I’m no expert on Twain, and I’m slightly ashamed of how few of his works I’ve read (especially when this blog has least one regular and one occasional reader that could comment on Twain’s character far more completely than I could), but I do know about using words in context. When 1930s editions of the Hardy Boys series use outdated stereotypes of Asians, African-Americans, or Jewish people as part of their narrative structure, those stereotypes are like a time capsule showing how the author embraced those stereotypes during that time period. In Goldfinger, when Ian Fleming has Bond go off on a tangent about how the abundance of “pansies” in modern society is the result of increased equality between the sexes, it does a lot to show Fleming’s individual opinions of homosexuality and women’s rights. And, if some blogger refers to an African-American as a “nigger” in a derogatory fashion, it means that blogger is just being racist.

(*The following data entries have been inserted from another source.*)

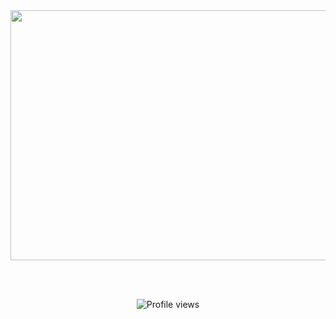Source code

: 
<div align="center">
	<img src="https://user-images.githubusercontent.com/76784461/154767244-3a43e50b-4773-4faf-83cd-a2325eefef88.svg" width="800" height="400">

</div>

<br><br>

<p align="center">
  <img src="https://komarev.com/ghpvc/?username=MartinGurasvili" alt="Profile views" />
</p>

<!---
MartinGurasvili/MartinGurasvili is a ✨ special ✨ repository because its `README.md` (this file) appears on your GitHub profile.
You can click the Preview link to take a look at your changes.
--->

However, racist language can also be used consciously in fiction and nonfiction to help readers understand the attitudes of both society and individuals. Skilled writers can put racial slurs into the mouths of their characters without having those words embody their own ideals, using the language as part of a vivid world in which racism is an inherent part. In Nelson Mandela’s autobiography, for example, he is not shy about having his racist white characters use racist language because he wants the reader to see them as racist. Simple, yes? Were he to hold back for fear of offending people, readers would not have a complete sense of how the controlling white minority in South America treated Mandela and the other blacks.

Shelly Fisher Fishkin summarizes this point far more coherently than I in a New York times article about the removal of the n-word from Huck Finn:

To understand how racism works in America, it is necessary to understand how this word has been used to inflict pain on black people, challenge their humanity, and undercut their achievements…to criticize racism effectively you have to make your reader hear how racists sound in all their offensive ugliness.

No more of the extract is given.